[Gluster-users] Bricks suggestions

Mon Apr 30 14:28:22 UTC 2012

>> Message: 6
>> Date: Mon, 30 Apr 2012 10:53:42 +0200
>> From: Gandalf Corvotempesta <gandalf.corvotempesta at gmail.com>
>> Subject: Re: [Gluster-users] Bricks suggestions
>> To: Brian Candler <B.Candler at pobox.com>
>> Cc: Gluster-users at gluster.org
>> Message-ID:
>>    
>> <CAJH6TXh-jb=-Gus2yadhSbF94-dNdQ-iP04jH6H4wGSgNB8LHQ at mail.gmail.com>
>> Content-Type: text/plain; charset="iso-8859-1"
>>
>> 2012/4/30 Brian Candler <B.Candler at pobox.com>
>>
>>> KO or OK? With a RAID controller (or software RAID), the RAID 
>>> subsystem
>>> should quietly mark the failed drive as unusable and redirect all
>>> operations
>>> to the working drive.  And you will have a way to detect this 
>>> situation,
>>> e.g. /proc/mdstat for Linux software RAID.
>>>
>>
>> KO.
>> As you wrote, in a raid environment, the controller will detect a 
>> failed
>> disk and redirect I/O to the working drive.
>>
>> With no RAID, is gluster smart enough to detect a disk failure and 
>> redirect
>> all I/O to the other server?
>>
>> A disk can have a damed cluster, so only a portion of itself will 
>> became
>> unusable.
>> A raid controller is able to detect this, gluster will do the same 
>> or still
>> try to reply
>> with brokend data?
>>
>> So,  do you suggest to use a RAID10 on each server?
>> - disk1+disk2 raid1
>> - disk3+disk4 raid1
>>
>> raid0 over these raid1 and then replicate it with gluster?
>> -------------- next part --------------
>> An HTML attachment was scrubbed...
>> URL: 
>> <http://gluster.org/pipermail/gluster-users/attachments/20120430/763be665/attachment-0001.htm>
>>
>> ------------------------------
> I have been running the following configuration for over 16 months
> with no issues:
>
> Fluster V3.0.0 in two SuperMicro servers each with 8x2TB hard drives
> configured as JBOD. I use Gluster to replicate each drive between
> servers and the distribute across the drives giving me approx 16TB as
> a single volume.  I can pull a single drive an replace and then use
> self heal to rebuild.

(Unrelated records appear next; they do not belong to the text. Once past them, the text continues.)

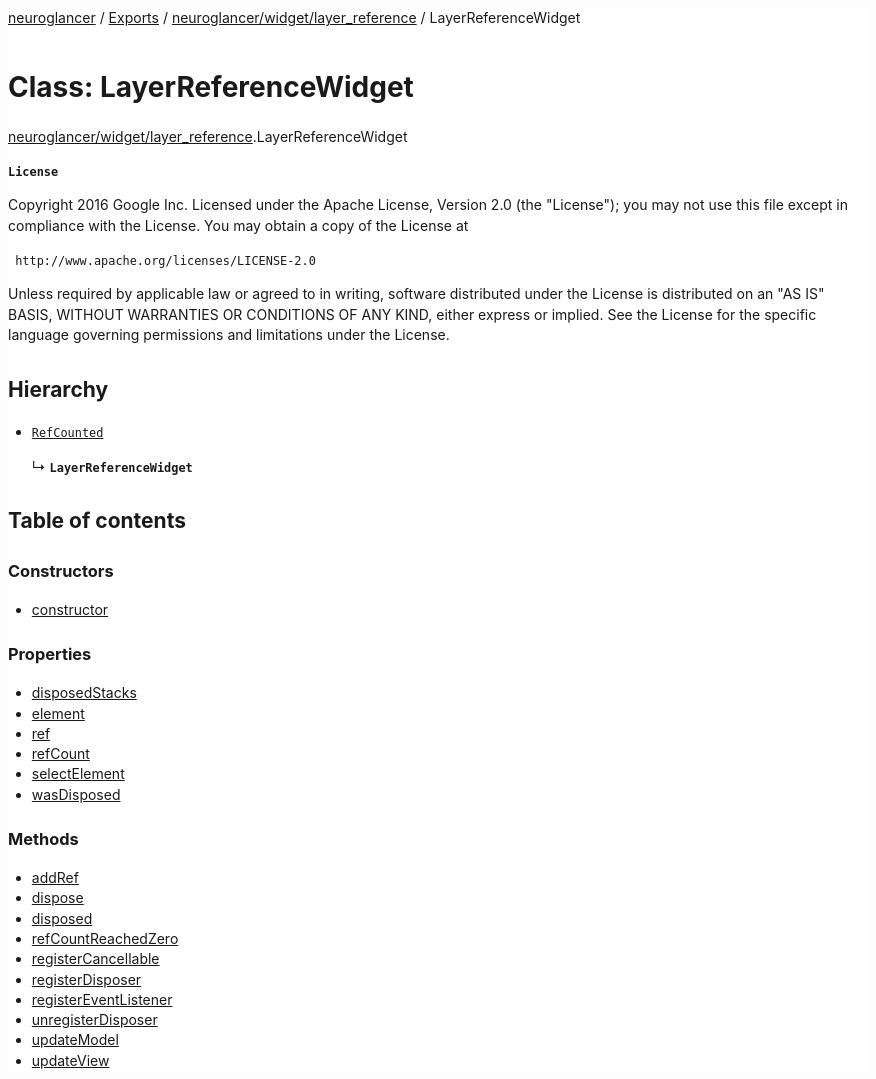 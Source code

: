 [neuroglancer](../README.md) / [Exports](../modules.md) / [neuroglancer/widget/layer\_reference](../modules/neuroglancer_widget_layer_reference.md) / LayerReferenceWidget

# Class: LayerReferenceWidget

[neuroglancer/widget/layer_reference](../modules/neuroglancer_widget_layer_reference.md).LayerReferenceWidget

**`License`**

Copyright 2016 Google Inc.
Licensed under the Apache License, Version 2.0 (the "License");
you may not use this file except in compliance with the License.
You may obtain a copy of the License at

     http://www.apache.org/licenses/LICENSE-2.0

Unless required by applicable law or agreed to in writing, software
distributed under the License is distributed on an "AS IS" BASIS,
WITHOUT WARRANTIES OR CONDITIONS OF ANY KIND, either express or implied.
See the License for the specific language governing permissions and
limitations under the License.

## Hierarchy

- [`RefCounted`](neuroglancer_util_disposable.RefCounted.md)

  ↳ **`LayerReferenceWidget`**

## Table of contents

### Constructors

- [constructor](neuroglancer_widget_layer_reference.LayerReferenceWidget.md#constructor)

### Properties

- [disposedStacks](neuroglancer_widget_layer_reference.LayerReferenceWidget.md#disposedstacks)
- [element](neuroglancer_widget_layer_reference.LayerReferenceWidget.md#element)
- [ref](neuroglancer_widget_layer_reference.LayerReferenceWidget.md#ref)
- [refCount](neuroglancer_widget_layer_reference.LayerReferenceWidget.md#refcount)
- [selectElement](neuroglancer_widget_layer_reference.LayerReferenceWidget.md#selectelement)
- [wasDisposed](neuroglancer_widget_layer_reference.LayerReferenceWidget.md#wasdisposed)

### Methods

- [addRef](neuroglancer_widget_layer_reference.LayerReferenceWidget.md#addref)
- [dispose](neuroglancer_widget_layer_reference.LayerReferenceWidget.md#dispose)
- [disposed](neuroglancer_widget_layer_reference.LayerReferenceWidget.md#disposed)
- [refCountReachedZero](neuroglancer_widget_layer_reference.LayerReferenceWidget.md#refcountreachedzero)
- [registerCancellable](neuroglancer_widget_layer_reference.LayerReferenceWidget.md#registercancellable)
- [registerDisposer](neuroglancer_widget_layer_reference.LayerReferenceWidget.md#registerdisposer)
- [registerEventListener](neuroglancer_widget_layer_reference.LayerReferenceWidget.md#registereventlistener)
- [unregisterDisposer](neuroglancer_widget_layer_reference.LayerReferenceWidget.md#unregisterdisposer)
- [updateModel](neuroglancer_widget_layer_reference.LayerReferenceWidget.md#updatemodel)
- [updateView](neuroglancer_widget_layer_reference.LayerReferenceWidget.md#updateview)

I can shutdown or reboot a server and traffic
> continues to the other server (good for kernel updates).  I use 
> logdog
> to alert me via email/text if a drive fails.
>
> I chose this config because it was 1) simplest, 2) maximized my disk
> storage, 3) effectively resulted in a shared nothing RAID10 SAN-like
> storage system, 4) minimized the amount of data movement during a
> rebuild, 5) it didn't require any hardware RAID controllers which
> would increase my cost.  This config has worked for me exactly as
> planned.
>
> I'm currently building a new server with 8x4TB drives and will be
> replacing one of the existing servers in a couple of weeks.  I will
> force a self heal to populate if wit files from primary server.  When
> done I'll repeat process for the other server.
>
> Larry Bates
> vitalEsafe, Inc.
>
> ------------------------------

I should have added the other reasons for choosing this configuration:

6) Hardware RAID REQUIRES the use of hard drives that support TLER, 
which
forces you to use Enterprise drives which are much more expensive than
desktop drives, lastly 7) I'm an old-timer that has over 30 years of
exprience doing this and I've seen almost every RAID5 array that was 
ever
set up fail due to some "glitch" where the controller just decides that
multiple drives have failed simultaneously. Sometimes it takes a couple
of years, but I've seen a LOT of arrays fail this way, so I don't trust
RAID5/RAID6 with vital data. Hardware RAID10 is OK, but that would have
more than doubled my storage cost. My goal was highly available mid-
performance (30MB/sec) storage that is immune to single device failures
and that can be rebuilt quickly after a failure.

Larry Bates
vitalEsafe, Inc.